2. The correct term for pure is spelt as Shuddh(शुद्ध) not Shudh. Daniyal needs to know his enemy better literally. Hindi with more than 50% of its vocabulary shaped by Sanskrit, Persian, Arabic, Portugese, Dutch, Malaysian and countless dialects and other Indian languages, has never prided itself on its Shuddhata but on its easy and wide communicability. The Shuddhikaran debate is of recent origin with political roots, on that later.
3.The first Hindi books, using the Dev Nagari or Nagari script were one Heera Lal's treatise on Ain E Akbari, called Ain e Akbari ki Bhasha Vachanika, and Rewa Mharaja's treatise on Kabir. Both came out in 1795.
Even before Devki Nandan Khatri's hugely popular Chandrakanta, Munshi Lalloo Lal's translation of Sanskrit Hitopadesh was published in 1809. Lalloo Lal was appointed a Bhakha Munshi by the then Advisor to the British government, John Gilchrist who ( according to his own article published in the 1804 Essays and Thesis, reluctantly allowed Nagari to be further developed as official script for text books given that most children belonged to the majority community of Hindus who were familiar with the Nagari script via Sanskrit taught in Pathshalas run by individual groups in the northern plains.
As for novel writing, even before Chandrakanta, one Lala Srinivas Das had published a novel in Hindi in the Nagari script in 1886.

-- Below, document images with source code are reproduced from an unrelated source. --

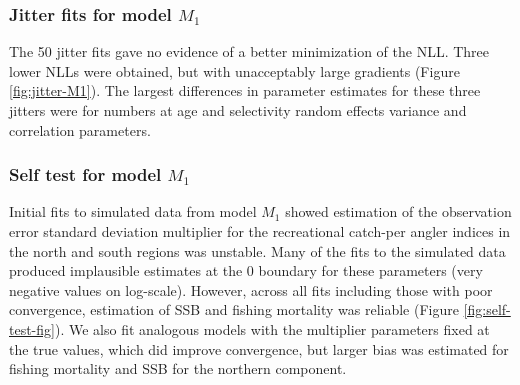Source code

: \documentclass[
]{article}
\begin{document}
\hypertarget{jitter-fits-for-model-m_1}{%
\subsubsection*{\texorpdfstring{Jitter fits for model \(M_1\)}{Jitter fits for model M\_1}}\label{jitter-fits-for-model-m_1}}

The 50 jitter fits gave no evidence of a better minimization of the NLL. Three lower NLLs were obtained, but with unacceptably large gradients (Figure \ref{fig:jitter-M1}). The largest differences in parameter estimates for these three jitters were for numbers at age and selectivity random effects variance and correlation parameters.

\hypertarget{self-test-for-model-m_1}{%
\subsubsection*{\texorpdfstring{Self test for model \(M_1\)}{Self test for model M\_1}}\label{self-test-for-model-m_1}}

Initial fits to simulated data from model \(M_1\) showed estimation of the observation error standard deviation multiplier for the recreational catch-per angler indices in the north and south regions was unstable. Many of the fits to the simulated data produced implausible estimates at the 0 boundary for these parameters (very negative values on log-scale). However, across all fits including those with poor convergence, estimation of SSB and fishing mortality was reliable (Figure \ref{fig:self-test-fig}). We also fit analogous models with the multiplier parameters fixed at the true values, which did improve convergence, but larger bias was estimated for fishing mortality and SSB for the northern component.

\setcounter{table}{0}
\renewcommand\thetable{S\arabic{table}}
\end{document}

4. Braj , Awadhi and Bhojpuri are popular dialects of northern plains that predate Muslim rule . And even after the Awadh and Moghul Courts (largely via their harems in Delhi and Lucknow) adopted and lent them an upper-crust aura, given a lack of literacy among the common folk also women in purdah, the transmission of dialects remained largely oral. All these dialects fed Hindi and Urdu and were till the 20th century, separated only by their scripts.
Ghalib, Mir Taki Mir and Hali all used this dialect enriched language along with their Hindu counterparts. Even the collections of poetry and musical texts (classical Bandish) that have come down to us have used both Hindi and Urdu scripts till the Partition .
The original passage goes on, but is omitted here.